My sister married a lovely guy she met in college. My parents met and married in college (although I'm loathe to use them as an example. Mom was 19 when they got married, which is something she always discouraged us from doing. She never acted like she thought it was a bad idea on her part, just that "things were very different back then." Levi just turned 19. I'm pretty sure he'll make it through the year unattached. Great job, Mom!). I know tons of people who met and married in college....just not my college. Oh wait, I just remembered one of my RAs. Sharon was my freshman year RA, and she was also the one to give me (and my entire family!) my first tour of Ozarks. Rattling off facts a mile a minute about the school's dozen name changes, convo credits, and the fact that she was only wearing pajamas because it was Pajama Day of homecoming week, the sophomore mentioned that she was engaged. She hadn't planned to get engaged when she went to school there, but she seemed happy that it had happened. Back in the car, although my parents noted her happiness, they told me I couldn't get engaged as a sophomore. Those strict homeschooling parents and their strict rules--what can you do?

For starters, I didn't get engaged as a sophomore. Or a junior. Or a senior. That showed them! I did meet Cody as a junior, though. I wasn't thinking about getting married. I was thinking about papers. And sleep. And passing my hardest class of the semester--bowling. God put the man I would marry literally right in front of me, from 1 to 2 every Monday, Wednesday, and Friday through the whole fall semester.

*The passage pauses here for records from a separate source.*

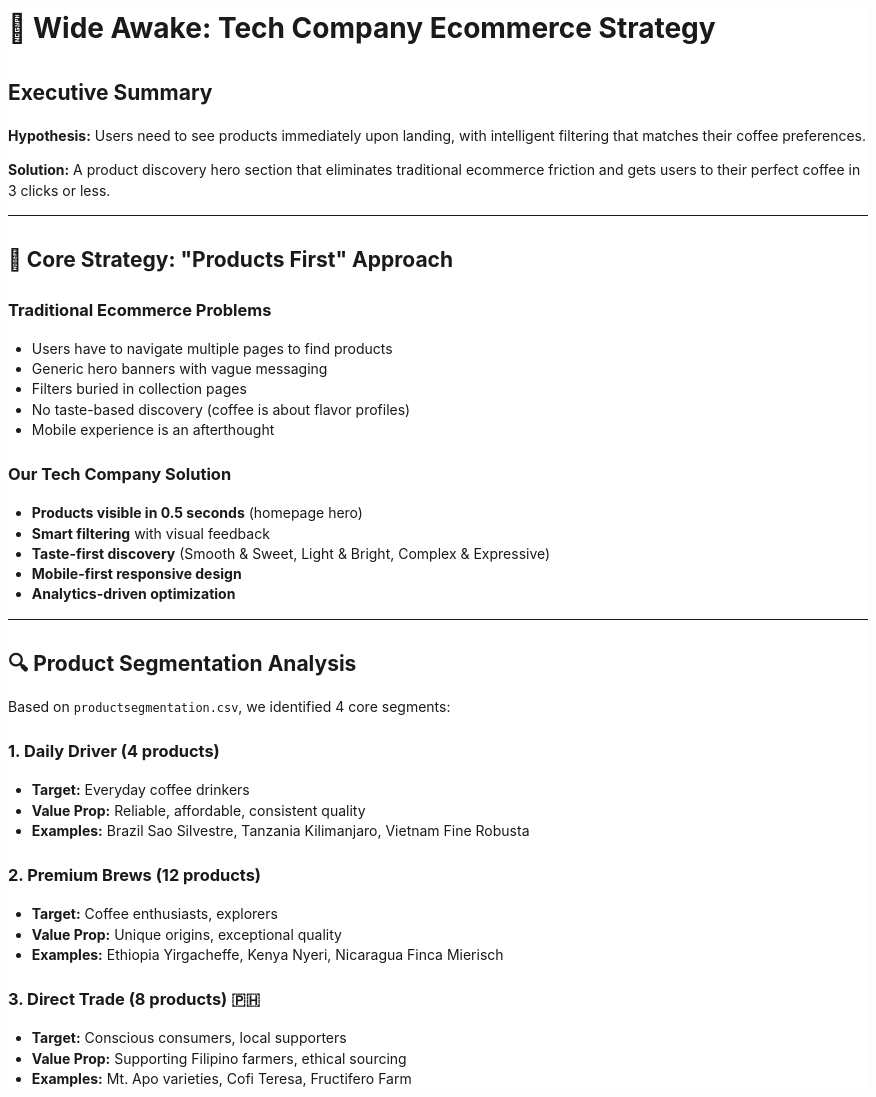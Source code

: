 # 🚀 Wide Awake: Tech Company Ecommerce Strategy

## Executive Summary

**Hypothesis:** Users need to see products immediately upon landing, with intelligent filtering that matches their coffee preferences.

**Solution:** A product discovery hero section that eliminates traditional ecommerce friction and gets users to their perfect coffee in 3 clicks or less.

---

## 🎯 Core Strategy: "Products First" Approach

### Traditional Ecommerce Problems
- Users have to navigate multiple pages to find products
- Generic hero banners with vague messaging
- Filters buried in collection pages
- No taste-based discovery (coffee is about flavor profiles)
- Mobile experience is an afterthought

### Our Tech Company Solution
- **Products visible in 0.5 seconds** (homepage hero)
- **Smart filtering** with visual feedback
- **Taste-first discovery** (Smooth & Sweet, Light & Bright, Complex & Expressive)
- **Mobile-first responsive design**
- **Analytics-driven optimization**

---

## 🔍 Product Segmentation Analysis

Based on `productsegmentation.csv`, we identified 4 core segments:

### 1. **Daily Driver** (4 products)
- **Target:** Everyday coffee drinkers
- **Value Prop:** Reliable, affordable, consistent quality
- **Examples:** Brazil Sao Silvestre, Tanzania Kilimanjaro, Vietnam Fine Robusta

### 2. **Premium Brews** (12 products) 
- **Target:** Coffee enthusiasts, explorers
- **Value Prop:** Unique origins, exceptional quality
- **Examples:** Ethiopia Yirgacheffe, Kenya Nyeri, Nicaragua Finca Mierisch

### 3. **Direct Trade** (8 products) 🇵🇭
- **Target:** Conscious consumers, local supporters
- **Value Prop:** Supporting Filipino farmers, ethical sourcing
- **Examples:** Mt. Apo varieties, Cofi Teresa, Fructifero Farm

And sometimes, we ate lunch or dinner together. I just didn't get it. (I may have been prevented from falling in love with him right then and there simply because Cody was sitting in front of me. I mean, directly in front of me. If he's ever sat in front of you, then I'm sure you know what I mean.) We were friends by the time we went home for Christmas break, but that was it (at least for me. I found out quite a while later that Cody liked me even then. Oh. How awkward.). We've been 'together' for nearly 4 years now. Maybe that's why I've been thinking about this. I had just turned 21 and Cody was 19. 19!!! Wow. Okay, he was just a few months away from his twentieth birthday. Poor little guy. Okay, he was bigger than he is now. He's so much more handsome now. Such a strange guy. So funny, so smart, so bizarrely confident, so full and ridiculous and useless trivia. I will be paying off my student loans for the next 10 years. My parents made some big sacrifices for me to go to Ozarks. I worked hard to keep my scholarships. My time there was not always pleasant. I wouldn't say that meeting Cody made it all worth it, but I would be sorely tempted to do so.

Dang it. Let's pretend like not saying it out loud makes me a reasonable person, though.